Data records START

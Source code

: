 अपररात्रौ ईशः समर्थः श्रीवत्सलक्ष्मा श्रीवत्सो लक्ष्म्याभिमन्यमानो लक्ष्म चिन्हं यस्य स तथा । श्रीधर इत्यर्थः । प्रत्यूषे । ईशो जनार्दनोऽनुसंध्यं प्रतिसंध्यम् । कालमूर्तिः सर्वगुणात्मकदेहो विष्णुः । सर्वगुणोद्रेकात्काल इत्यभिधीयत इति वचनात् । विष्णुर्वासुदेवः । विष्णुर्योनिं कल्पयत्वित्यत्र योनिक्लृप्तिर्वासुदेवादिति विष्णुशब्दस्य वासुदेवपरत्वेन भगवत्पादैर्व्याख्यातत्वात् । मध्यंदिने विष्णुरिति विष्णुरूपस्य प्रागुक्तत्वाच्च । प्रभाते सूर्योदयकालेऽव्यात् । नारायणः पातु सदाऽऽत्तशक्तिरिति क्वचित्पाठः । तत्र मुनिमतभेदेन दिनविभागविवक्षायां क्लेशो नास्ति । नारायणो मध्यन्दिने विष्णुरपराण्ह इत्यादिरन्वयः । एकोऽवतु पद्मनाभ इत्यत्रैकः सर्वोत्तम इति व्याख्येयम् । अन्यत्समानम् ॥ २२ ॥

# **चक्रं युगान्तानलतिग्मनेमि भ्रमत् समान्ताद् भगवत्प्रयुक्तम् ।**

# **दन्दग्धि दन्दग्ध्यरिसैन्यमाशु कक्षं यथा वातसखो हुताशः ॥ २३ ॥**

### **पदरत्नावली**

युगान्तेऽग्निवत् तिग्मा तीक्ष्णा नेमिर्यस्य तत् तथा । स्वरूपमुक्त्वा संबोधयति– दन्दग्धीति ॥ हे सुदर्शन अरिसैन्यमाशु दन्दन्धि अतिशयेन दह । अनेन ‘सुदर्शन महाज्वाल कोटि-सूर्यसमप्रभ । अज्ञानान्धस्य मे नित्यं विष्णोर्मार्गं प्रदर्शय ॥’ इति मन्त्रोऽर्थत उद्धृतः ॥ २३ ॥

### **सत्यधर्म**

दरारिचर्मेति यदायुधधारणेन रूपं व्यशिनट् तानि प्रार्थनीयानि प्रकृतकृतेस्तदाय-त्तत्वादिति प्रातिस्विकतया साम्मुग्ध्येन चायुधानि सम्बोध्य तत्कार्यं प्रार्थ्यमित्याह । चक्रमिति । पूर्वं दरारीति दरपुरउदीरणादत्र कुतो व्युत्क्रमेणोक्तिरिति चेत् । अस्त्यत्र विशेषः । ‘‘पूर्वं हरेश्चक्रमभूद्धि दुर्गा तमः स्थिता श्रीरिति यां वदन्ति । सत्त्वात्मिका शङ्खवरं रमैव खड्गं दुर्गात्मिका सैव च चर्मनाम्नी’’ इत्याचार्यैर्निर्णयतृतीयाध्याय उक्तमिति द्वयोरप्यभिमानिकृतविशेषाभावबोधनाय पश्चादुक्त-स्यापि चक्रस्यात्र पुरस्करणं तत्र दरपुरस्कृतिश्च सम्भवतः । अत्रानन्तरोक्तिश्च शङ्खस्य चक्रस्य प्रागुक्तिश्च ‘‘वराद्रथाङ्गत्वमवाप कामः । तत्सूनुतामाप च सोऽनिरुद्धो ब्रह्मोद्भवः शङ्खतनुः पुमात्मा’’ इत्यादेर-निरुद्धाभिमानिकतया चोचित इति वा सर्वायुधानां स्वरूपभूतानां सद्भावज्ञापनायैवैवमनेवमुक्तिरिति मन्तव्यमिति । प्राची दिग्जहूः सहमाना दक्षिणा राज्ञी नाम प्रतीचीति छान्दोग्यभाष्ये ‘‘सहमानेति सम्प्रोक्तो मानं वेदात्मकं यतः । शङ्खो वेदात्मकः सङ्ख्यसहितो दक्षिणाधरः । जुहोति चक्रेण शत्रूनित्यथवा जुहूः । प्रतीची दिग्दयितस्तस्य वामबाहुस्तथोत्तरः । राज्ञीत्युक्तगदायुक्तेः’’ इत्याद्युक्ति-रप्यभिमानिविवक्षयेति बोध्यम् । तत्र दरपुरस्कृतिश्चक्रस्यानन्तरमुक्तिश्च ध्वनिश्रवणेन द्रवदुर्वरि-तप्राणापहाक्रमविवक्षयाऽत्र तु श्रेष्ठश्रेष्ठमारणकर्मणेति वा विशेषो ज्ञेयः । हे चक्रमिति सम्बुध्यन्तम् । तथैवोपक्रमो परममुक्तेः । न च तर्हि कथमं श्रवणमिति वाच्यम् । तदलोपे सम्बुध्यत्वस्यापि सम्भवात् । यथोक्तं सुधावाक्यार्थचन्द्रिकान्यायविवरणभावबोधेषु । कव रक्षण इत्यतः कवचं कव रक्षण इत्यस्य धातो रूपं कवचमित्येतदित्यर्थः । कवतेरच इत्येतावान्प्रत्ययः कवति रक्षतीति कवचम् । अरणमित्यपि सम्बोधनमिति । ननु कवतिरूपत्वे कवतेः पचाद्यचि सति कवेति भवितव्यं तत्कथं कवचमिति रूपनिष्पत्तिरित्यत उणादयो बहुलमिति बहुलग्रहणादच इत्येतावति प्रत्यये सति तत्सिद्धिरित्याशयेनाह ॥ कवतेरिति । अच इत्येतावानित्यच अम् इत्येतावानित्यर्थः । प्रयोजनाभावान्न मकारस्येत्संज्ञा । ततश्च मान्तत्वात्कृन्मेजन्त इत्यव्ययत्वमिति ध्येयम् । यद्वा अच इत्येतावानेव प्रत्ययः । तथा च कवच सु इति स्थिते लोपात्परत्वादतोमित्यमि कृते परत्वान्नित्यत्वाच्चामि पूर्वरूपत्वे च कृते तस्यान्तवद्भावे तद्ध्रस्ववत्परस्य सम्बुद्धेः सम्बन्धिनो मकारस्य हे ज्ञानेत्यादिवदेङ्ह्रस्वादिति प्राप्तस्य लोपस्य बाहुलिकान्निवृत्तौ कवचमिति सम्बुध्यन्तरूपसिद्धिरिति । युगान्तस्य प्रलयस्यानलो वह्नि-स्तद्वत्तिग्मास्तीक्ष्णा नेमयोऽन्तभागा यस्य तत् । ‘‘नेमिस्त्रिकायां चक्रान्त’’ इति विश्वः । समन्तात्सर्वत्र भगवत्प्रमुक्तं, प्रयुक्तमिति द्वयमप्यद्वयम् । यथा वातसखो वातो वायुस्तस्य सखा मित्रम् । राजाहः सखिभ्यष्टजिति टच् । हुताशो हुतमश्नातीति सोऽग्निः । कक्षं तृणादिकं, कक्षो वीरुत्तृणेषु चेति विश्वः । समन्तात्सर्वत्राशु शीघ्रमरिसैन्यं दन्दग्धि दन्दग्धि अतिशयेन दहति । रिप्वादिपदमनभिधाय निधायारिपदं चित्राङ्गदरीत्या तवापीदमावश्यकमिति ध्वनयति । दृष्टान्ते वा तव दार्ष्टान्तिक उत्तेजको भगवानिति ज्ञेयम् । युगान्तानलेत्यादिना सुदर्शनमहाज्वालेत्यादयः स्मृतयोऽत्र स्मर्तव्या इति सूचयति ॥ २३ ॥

Data records END

> **Try it**: Copy the data above. Keep each line exact.

> **Answer to this problem**:
Source code

: अपररात्रौ ईशः समर्थः श्रीवत्सलक्ष्मा श्रीवत्सो लक्ष्म्याभिमन्यमानो लक्ष्म चिन्हं यस्य स तथा । श्रीधर इत्यर्थः । प्रत्यूषे । ईशो जनार्दनोऽनुसंध्यं प्रतिसंध्यम् । कालमूर्तिः सर्वगुणात्मकदेहो विष्णुः । सर्वगुणोद्रेकात्काल इत्यभिधीयत इति वचनात् । विष्णुर्वासुदेवः । विष्णुर्योनिं कल्पयत्वित्यत्र योनिक्लृप्तिर्वासुदेवादिति विष्णुशब्दस्य वासुदेवपरत्वेन भगवत्पादैर्व्याख्यातत्वात् । मध्यंदिने विष्णुरिति विष्णुरूपस्य प्रागुक्तत्वाच्च । प्रभाते सूर्योदयकालेऽव्यात् । नारायणः पातु सदाऽऽत्तशक्तिरिति क्वचित्पाठः । तत्र मुनिमतभेदेन दिनविभागविवक्षायां क्लेशो नास्ति । नारायणो मध्यन्दिने विष्णुरपराण्ह इत्यादिरन्वयः । एकोऽवतु पद्मनाभ इत्यत्रैकः सर्वोत्तम इति व्याख्येयम् । अन्यत्समानम् ॥ २२ ॥

# **चक्रं युगान्तानलतिग्मनेमि भ्रमत् समान्ताद् भगवत्प्रयुक्तम् ।**

# **दन्दग्धि दन्दग्ध्यरिसैन्यमाशु कक्षं यथा वातसखो हुताशः ॥ २३ ॥**

### **पदरत्नावली**

युगान्तेऽग्निवत् तिग्मा तीक्ष्णा नेमिर्यस्य तत् तथा । स्वरूपमुक्त्वा संबोधयति– दन्दग्धीति ॥ हे सुदर्शन अरिसैन्यमाशु दन्दन्धि अतिशयेन दह । अनेन ‘सुदर्शन महाज्वाल कोटि-सूर्यसमप्रभ । अज्ञानान्धस्य मे नित्यं विष्णोर्मार्गं प्रदर्शय ॥’ इति मन्त्रोऽर्थत उद्धृतः ॥ २३ ॥

### **सत्यधर्म**

दरारिचर्मेति यदायुधधारणेन रूपं व्यशिनट् तानि प्रार्थनीयानि प्रकृतकृतेस्तदाय-त्तत्वादिति प्रातिस्विकतया साम्मुग्ध्येन चायुधानि सम्बोध्य तत्कार्यं प्रार्थ्यमित्याह । चक्रमिति । पूर्वं दरारीति दरपुरउदीरणादत्र कुतो व्युत्क्रमेणोक्तिरिति चेत् । अस्त्यत्र विशेषः । ‘‘पूर्वं हरेश्चक्रमभूद्धि दुर्गा तमः स्थिता श्रीरिति यां वदन्ति । सत्त्वात्मिका शङ्खवरं रमैव खड्गं दुर्गात्मिका सैव च चर्मनाम्नी’’ इत्याचार्यैर्निर्णयतृतीयाध्याय उक्तमिति द्वयोरप्यभिमानिकृतविशेषाभावबोधनाय पश्चादुक्त-स्यापि चक्रस्यात्र पुरस्करणं तत्र दरपुरस्कृतिश्च सम्भवतः । अत्रानन्तरोक्तिश्च शङ्खस्य चक्रस्य प्रागुक्तिश्च ‘‘वराद्रथाङ्गत्वमवाप कामः । तत्सूनुतामाप च सोऽनिरुद्धो ब्रह्मोद्भवः शङ्खतनुः पुमात्मा’’ इत्यादेर-निरुद्धाभिमानिकतया चोचित इति वा सर्वायुधानां स्वरूपभूतानां सद्भावज्ञापनायैवैवमनेवमुक्तिरिति मन्तव्यमिति । प्राची दिग्जहूः सहमाना दक्षिणा राज्ञी नाम प्रतीचीति छान्दोग्यभाष्ये ‘‘सहमानेति सम्प्रोक्तो मानं वेदात्मकं यतः । शङ्खो वेदात्मकः सङ्ख्यसहितो दक्षिणाधरः । जुहोति चक्रेण शत्रूनित्यथवा जुहूः । प्रतीची दिग्दयितस्तस्य वामबाहुस्तथोत्तरः । राज्ञीत्युक्तगदायुक्तेः’’ इत्याद्युक्ति-रप्यभिमानिविवक्षयेति बोध्यम् । तत्र दरपुरस्कृतिश्चक्रस्यानन्तरमुक्तिश्च ध्वनिश्रवणेन द्रवदुर्वरि-तप्राणापहाक्रमविवक्षयाऽत्र तु श्रेष्ठश्रेष्ठमारणकर्मणेति वा विशेषो ज्ञेयः । हे चक्रमिति सम्बुध्यन्तम् । तथैवोपक्रमो परममुक्तेः । न च तर्हि कथमं श्रवणमिति वाच्यम् । तदलोपे सम्बुध्यत्वस्यापि सम्भवात् । यथोक्तं सुधावाक्यार्थचन्द्रिकान्यायविवरणभावबोधेषु । कव रक्षण इत्यतः कवचं कव रक्षण इत्यस्य धातो रूपं कवचमित्येतदित्यर्थः । कवतेरच इत्येतावान्प्रत्ययः कवति रक्षतीति कवचम् । अरणमित्यपि सम्बोधनमिति । ननु कवतिरूपत्वे कवतेः पचाद्यचि सति कवेति भवितव्यं तत्कथं कवचमिति रूपनिष्पत्तिरित्यत उणादयो बहुलमिति बहुलग्रहणादच इत्येतावति प्रत्यये सति तत्सिद्धिरित्याशयेनाह ॥ कवतेरिति । अच इत्येतावानित्यच अम् इत्येतावानित्यर्थः । प्रयोजनाभावान्न मकारस्येत्संज्ञा । ततश्च मान्तत्वात्कृन्मेजन्त इत्यव्ययत्वमिति ध्येयम् । यद्वा अच इत्येतावानेव प्रत्ययः । तथा च कवच सु इति स्थिते लोपात्परत्वादतोमित्यमि कृते परत्वान्नित्यत्वाच्चामि पूर्वरूपत्वे च कृते तस्यान्तवद्भावे तद्ध्रस्ववत्परस्य सम्बुद्धेः सम्बन्धिनो मकारस्य हे ज्ञानेत्यादिवदेङ्ह्रस्वादिति प्राप्तस्य लोपस्य बाहुलिकान्निवृत्तौ कवचमिति सम्बुध्यन्तरूपसिद्धिरिति । युगान्तस्य प्रलयस्यानलो वह्नि-स्तद्वत्तिग्मास्तीक्ष्णा नेमयोऽन्तभागा यस्य तत् । ‘‘नेमिस्त्रिकायां चक्रान्त’’ इति विश्वः । समन्तात्सर्वत्र भगवत्प्रमुक्तं, प्रयुक्तमिति द्वयमप्यद्वयम् । यथा वातसखो वातो वायुस्तस्य सखा मित्रम् । राजाहः सखिभ्यष्टजिति टच् । हुताशो हुतमश्नातीति सोऽग्निः । कक्षं तृणादिकं, कक्षो वीरुत्तृणेषु चेति विश्वः । समन्तात्सर्वत्राशु शीघ्रमरिसैन्यं दन्दग्धि दन्दग्धि अतिशयेन दहति । रिप्वादिपदमनभिधाय निधायारिपदं चित्राङ्गदरीत्या तवापीदमावश्यकमिति ध्वनयति । दृष्टान्ते वा तव दार्ष्टान्तिक उत्तेजको भगवानिति ज्ञेयम् । युगान्तानलेत्यादिना सुदर्शनमहाज्वालेत्यादयः स्मृतयोऽत्र स्मर्तव्या इति सूचयति ॥ २३ ॥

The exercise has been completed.